Working data Start Marker
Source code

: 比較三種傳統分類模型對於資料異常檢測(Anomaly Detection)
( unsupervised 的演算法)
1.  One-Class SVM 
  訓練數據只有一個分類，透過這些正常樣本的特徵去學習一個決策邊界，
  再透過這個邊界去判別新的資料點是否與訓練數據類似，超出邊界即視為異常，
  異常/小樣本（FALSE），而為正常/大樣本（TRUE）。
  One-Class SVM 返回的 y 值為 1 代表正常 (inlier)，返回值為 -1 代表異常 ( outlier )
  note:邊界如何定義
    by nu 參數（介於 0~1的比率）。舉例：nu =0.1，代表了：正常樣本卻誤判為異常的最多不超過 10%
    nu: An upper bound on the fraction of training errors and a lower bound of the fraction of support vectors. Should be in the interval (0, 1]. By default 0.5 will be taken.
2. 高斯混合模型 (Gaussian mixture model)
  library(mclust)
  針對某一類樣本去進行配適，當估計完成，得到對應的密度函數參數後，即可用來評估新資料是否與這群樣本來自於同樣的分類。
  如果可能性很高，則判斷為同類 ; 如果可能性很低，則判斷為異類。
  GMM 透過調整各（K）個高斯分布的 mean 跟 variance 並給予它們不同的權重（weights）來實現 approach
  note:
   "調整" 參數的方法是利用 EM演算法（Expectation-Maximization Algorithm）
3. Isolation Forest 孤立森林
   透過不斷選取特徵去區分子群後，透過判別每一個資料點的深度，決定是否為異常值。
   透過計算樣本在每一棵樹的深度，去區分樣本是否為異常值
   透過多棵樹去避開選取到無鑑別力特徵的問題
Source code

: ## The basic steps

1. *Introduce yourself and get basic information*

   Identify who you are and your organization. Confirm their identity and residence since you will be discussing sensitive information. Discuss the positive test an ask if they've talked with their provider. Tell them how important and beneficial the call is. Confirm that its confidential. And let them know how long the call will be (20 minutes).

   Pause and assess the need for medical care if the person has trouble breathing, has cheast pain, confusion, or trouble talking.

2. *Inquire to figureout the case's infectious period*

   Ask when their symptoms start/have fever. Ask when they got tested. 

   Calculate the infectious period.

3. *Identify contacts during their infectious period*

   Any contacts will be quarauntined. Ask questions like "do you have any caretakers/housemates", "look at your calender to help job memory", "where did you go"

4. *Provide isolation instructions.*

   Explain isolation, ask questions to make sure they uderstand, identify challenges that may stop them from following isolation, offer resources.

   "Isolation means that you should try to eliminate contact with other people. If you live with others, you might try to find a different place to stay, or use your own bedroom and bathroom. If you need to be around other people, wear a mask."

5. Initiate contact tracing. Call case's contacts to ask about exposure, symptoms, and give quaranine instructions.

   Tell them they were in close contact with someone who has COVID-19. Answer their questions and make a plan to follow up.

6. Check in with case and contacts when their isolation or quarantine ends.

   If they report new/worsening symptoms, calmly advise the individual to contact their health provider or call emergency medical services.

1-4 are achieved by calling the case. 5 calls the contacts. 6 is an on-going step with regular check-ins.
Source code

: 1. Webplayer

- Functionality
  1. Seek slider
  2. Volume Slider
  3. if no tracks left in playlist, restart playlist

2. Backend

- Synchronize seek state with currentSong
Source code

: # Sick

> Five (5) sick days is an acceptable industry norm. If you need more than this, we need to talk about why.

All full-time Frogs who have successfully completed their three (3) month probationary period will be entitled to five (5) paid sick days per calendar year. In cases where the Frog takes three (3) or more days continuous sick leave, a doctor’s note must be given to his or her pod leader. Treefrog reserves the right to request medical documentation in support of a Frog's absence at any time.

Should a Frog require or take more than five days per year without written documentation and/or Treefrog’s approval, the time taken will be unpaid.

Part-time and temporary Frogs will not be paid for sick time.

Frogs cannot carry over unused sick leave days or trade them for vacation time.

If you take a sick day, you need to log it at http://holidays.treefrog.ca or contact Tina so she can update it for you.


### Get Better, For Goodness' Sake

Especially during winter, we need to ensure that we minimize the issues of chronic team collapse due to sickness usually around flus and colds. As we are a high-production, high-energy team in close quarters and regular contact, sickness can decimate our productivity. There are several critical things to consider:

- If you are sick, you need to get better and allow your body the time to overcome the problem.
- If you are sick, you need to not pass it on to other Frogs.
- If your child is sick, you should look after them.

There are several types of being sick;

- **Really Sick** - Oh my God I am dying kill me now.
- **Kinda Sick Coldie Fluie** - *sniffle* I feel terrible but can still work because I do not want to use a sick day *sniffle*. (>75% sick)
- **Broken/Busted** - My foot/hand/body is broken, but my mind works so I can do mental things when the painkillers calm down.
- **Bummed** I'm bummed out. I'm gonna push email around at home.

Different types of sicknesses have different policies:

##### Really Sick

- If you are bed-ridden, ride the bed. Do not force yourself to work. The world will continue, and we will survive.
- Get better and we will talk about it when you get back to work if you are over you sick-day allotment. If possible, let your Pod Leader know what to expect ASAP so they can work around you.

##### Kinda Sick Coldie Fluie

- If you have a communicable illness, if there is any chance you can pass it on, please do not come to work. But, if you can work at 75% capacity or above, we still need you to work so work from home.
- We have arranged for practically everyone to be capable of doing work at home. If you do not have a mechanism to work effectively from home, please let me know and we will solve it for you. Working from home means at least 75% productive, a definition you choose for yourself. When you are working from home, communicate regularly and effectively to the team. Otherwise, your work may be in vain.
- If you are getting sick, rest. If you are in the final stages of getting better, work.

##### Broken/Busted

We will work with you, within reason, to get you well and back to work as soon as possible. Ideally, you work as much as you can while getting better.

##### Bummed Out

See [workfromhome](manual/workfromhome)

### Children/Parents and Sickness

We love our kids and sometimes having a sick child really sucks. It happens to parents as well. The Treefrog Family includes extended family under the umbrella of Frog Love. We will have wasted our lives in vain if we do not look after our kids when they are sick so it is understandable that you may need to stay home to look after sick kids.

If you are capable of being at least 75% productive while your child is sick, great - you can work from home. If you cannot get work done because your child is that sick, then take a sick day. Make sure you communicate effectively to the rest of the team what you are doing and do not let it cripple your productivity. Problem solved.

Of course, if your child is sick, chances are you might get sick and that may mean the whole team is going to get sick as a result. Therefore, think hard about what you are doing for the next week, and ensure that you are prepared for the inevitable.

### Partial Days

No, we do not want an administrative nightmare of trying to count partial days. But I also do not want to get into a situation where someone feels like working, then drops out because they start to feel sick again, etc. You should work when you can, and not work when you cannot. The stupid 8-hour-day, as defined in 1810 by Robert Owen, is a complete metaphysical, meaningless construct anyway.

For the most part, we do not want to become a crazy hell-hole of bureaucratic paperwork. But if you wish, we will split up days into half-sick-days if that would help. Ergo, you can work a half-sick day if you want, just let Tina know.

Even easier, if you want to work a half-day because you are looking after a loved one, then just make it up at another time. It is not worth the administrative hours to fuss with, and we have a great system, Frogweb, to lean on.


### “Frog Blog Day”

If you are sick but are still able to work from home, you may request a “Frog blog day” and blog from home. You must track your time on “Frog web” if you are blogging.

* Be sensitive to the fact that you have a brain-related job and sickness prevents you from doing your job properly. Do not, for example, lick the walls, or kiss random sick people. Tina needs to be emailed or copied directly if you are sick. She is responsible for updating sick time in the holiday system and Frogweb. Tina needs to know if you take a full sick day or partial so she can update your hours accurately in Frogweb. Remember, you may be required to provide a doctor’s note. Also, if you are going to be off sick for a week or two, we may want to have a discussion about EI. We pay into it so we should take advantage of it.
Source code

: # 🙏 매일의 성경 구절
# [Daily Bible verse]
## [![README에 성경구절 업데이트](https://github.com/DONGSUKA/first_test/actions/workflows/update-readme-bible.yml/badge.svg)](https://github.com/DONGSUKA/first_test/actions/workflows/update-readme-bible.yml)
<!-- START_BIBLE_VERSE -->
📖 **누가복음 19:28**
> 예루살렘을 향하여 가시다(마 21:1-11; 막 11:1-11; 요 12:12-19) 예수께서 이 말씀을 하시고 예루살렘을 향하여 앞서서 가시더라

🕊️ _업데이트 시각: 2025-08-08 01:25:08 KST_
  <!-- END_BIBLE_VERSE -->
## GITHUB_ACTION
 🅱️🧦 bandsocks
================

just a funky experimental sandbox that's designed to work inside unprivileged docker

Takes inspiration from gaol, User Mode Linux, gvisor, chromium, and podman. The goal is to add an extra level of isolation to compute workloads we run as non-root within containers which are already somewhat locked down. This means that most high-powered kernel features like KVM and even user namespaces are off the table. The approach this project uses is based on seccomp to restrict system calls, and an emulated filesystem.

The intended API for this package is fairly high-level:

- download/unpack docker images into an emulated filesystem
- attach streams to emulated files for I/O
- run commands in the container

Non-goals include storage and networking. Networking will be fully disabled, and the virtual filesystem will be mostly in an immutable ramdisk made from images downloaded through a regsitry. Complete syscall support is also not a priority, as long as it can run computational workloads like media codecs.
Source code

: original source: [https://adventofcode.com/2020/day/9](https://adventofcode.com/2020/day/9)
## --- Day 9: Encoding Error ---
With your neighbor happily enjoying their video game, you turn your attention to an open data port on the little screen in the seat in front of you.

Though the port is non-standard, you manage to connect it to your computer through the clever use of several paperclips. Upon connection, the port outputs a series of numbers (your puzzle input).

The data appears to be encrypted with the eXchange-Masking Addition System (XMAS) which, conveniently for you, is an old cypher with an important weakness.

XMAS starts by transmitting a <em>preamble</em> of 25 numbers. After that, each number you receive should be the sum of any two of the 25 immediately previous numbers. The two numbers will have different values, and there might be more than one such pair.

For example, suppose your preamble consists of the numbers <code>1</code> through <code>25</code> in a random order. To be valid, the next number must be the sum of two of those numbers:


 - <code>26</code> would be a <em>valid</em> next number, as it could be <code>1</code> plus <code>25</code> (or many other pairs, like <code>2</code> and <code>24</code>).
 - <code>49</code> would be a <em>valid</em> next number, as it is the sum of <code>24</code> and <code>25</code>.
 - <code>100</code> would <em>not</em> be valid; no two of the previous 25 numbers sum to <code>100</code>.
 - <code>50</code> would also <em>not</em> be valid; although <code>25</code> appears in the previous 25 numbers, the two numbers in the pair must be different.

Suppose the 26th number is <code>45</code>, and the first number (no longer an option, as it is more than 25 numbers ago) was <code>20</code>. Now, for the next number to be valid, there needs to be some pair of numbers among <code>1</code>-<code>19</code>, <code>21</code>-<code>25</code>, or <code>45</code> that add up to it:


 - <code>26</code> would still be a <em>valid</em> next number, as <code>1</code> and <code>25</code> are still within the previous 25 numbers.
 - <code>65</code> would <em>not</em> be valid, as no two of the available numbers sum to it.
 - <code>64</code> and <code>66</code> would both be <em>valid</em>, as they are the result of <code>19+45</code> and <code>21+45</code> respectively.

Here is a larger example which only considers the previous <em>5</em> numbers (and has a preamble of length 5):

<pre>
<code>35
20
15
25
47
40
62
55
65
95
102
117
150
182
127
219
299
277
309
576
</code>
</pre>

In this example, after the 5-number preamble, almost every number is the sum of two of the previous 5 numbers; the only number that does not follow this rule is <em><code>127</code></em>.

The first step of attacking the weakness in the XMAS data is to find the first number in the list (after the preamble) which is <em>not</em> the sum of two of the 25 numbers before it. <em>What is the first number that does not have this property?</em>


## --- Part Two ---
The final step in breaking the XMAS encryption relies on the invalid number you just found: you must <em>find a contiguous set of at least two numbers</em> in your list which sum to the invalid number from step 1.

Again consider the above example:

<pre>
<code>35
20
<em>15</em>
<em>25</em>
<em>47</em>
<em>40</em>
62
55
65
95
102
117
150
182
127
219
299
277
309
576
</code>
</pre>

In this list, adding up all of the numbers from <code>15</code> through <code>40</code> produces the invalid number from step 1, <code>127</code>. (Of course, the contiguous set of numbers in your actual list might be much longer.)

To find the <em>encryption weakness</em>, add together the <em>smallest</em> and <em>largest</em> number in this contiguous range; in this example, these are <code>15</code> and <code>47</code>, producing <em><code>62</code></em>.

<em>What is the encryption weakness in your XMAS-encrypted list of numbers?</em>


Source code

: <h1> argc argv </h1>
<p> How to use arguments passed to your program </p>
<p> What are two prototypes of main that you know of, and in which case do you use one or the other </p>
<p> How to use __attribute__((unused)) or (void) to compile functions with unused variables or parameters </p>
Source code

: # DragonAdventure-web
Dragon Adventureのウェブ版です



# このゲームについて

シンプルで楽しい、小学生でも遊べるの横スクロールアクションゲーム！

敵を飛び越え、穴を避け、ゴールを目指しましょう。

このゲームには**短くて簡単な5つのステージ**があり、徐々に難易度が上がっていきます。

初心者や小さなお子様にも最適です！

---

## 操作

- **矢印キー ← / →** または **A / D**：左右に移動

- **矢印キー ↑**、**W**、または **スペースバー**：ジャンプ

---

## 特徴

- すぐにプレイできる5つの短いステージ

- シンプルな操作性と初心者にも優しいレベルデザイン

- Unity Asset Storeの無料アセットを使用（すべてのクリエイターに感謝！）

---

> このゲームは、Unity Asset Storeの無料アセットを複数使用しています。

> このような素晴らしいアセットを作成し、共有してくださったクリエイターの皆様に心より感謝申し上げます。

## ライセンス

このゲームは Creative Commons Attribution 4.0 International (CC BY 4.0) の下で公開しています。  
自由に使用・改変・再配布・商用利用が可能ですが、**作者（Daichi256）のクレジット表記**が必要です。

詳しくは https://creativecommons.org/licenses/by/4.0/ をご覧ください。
Working data End Marker
> _Task_
The range runs from the line above containing "針對某一類樣本去進行配適，當" to the line containing "2. *Inquire to", inclusive. Restate those lines word for word and no others.

> _Answer to the problem_
  針對某一類樣本去進行配適，當估計完成，得到對應的密度函數參數後，即可用來評估新資料是否與這群樣本來自於同樣的分類。
  如果可能性很高，則判斷為同類 ; 如果可能性很低，則判斷為異類。
  GMM 透過調整各（K）個高斯分布的 mean 跟 variance 並給予它們不同的權重（weights）來實現 approach
  note:
   "調整" 參數的方法是利用 EM演算法（Expectation-Maximization Algorithm）
3. Isolation Forest 孤立森林
   透過不斷選取特徵去區分子群後，透過判別每一個資料點的深度，決定是否為異常值。
   透過計算樣本在每一棵樹的深度，去區分樣本是否為異常值
   透過多棵樹去避開選取到無鑑別力特徵的問題
Source code

: ## The basic steps

1. *Introduce yourself and get basic information*

   Identify who you are and your organization. Confirm their identity and residence since you will be discussing sensitive information. Discuss the positive test an ask if they've talked with their provider. Tell them how important and beneficial the call is. Confirm that its confidential. And let them know how long the call will be (20 minutes).

   Pause and assess the need for medical care if the person has trouble breathing, has cheast pain, confusion, or trouble talking.

2. *Inquire to figureout the case's infectious period*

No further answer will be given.